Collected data
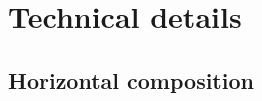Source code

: \documentclass[sigplan,10pt,review]{acmart}
\begin{document}

\section{Technical details} \label{sec:details} %

%
%
%

\subsection{Horizontal composition} %
\end{document}
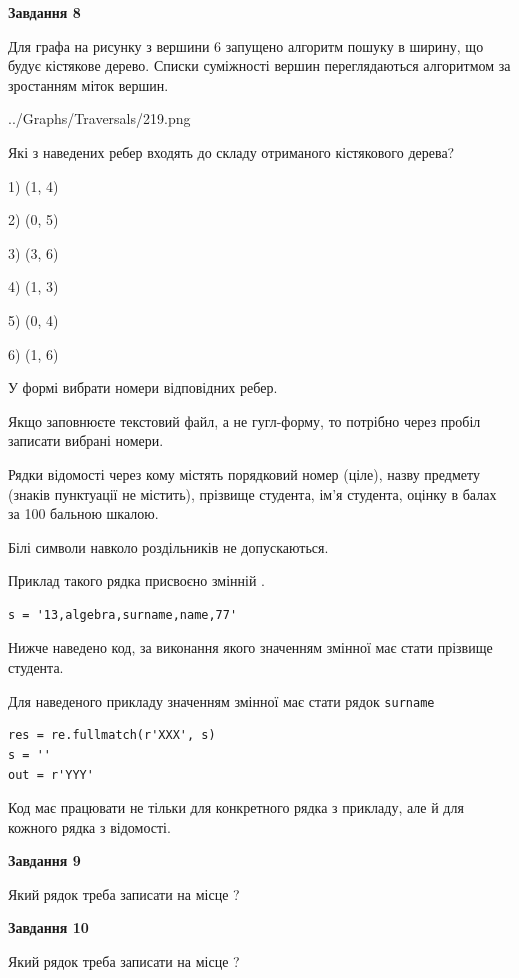 \documentclass[12pt, ukrainian]{article}
\def\code#1{\Verb!#1!}
\begin{document}
{\begin {large}
{\begin {center}\textbf{Завдання 8}\end {center}}\par
Для графа на рисунку з вершини 6 запущено алгоритм пошуку в ширину, що будує кістякове дерево. Списки суміжності вершин переглядаються алгоритмом за зростанням міток вершин.\par
\begin{center}
	{../Graphs/Traversals/219.png}
\end{center}
\par Які з наведених ребер входять до складу отриманого кістякового дерева?\par
1) (1, 4)\par
2) (0, 5)\par
3) (3, 6)\par
4) (1, 3)\par
5) (0, 4)\par
6) (1, 6)\par
{\vskip 15pt} У формі вибрати номери відповідних ребер.


Якщо заповнюєте текстовий файл, а не гугл-форму, то потрібно через пробіл записа\-ти вибрані номери.\par
\newpage


Рядки відомості через кому містять порядковий номер (ціле), назву предмету (зна\-ків пунктуації не містить), прізвище студента, ім'я студента, оцінку в балах за 100 бальною шкалою.

Білі символи навколо роздільників не допускаються.

Приклад такого рядка присвоєно змінній .



\begin{verbatim}
s = '13,algebra,surname,name,77'
\end{verbatim}


Нижче наведено код, за виконання якого значенням змінної  має стати прізвище студента.

Для наведеного прикладу значенням змінної  має стати рядок \code{surname}



\begin{verbatim}
res = re.fullmatch(r'XXX', s)
s = ''
out = r'YYY'
\end{verbatim}


Код має працювати не тільки для конкретного рядка з прикладу, але й для кожного рядка з відомості.

{\begin {center}\textbf{Завдання 9}\end {center}}\par
Який рядок треба записати на місце  ?\par
\vspace{5mm}


{\begin {center}\textbf{Завдання 10}\end {center}}\par
Який рядок треба записати на місце  ?\par


\newpage


\end {large}}
\end{document}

Exercise instructions
In the entries above, find each line that includes the string "значенням" and copy it.

Response
Нижче наведено код, за виконання якого значенням змінної  має стати прізвище студента.
Для наведеного прикладу значенням змінної  має стати рядок \code{surname}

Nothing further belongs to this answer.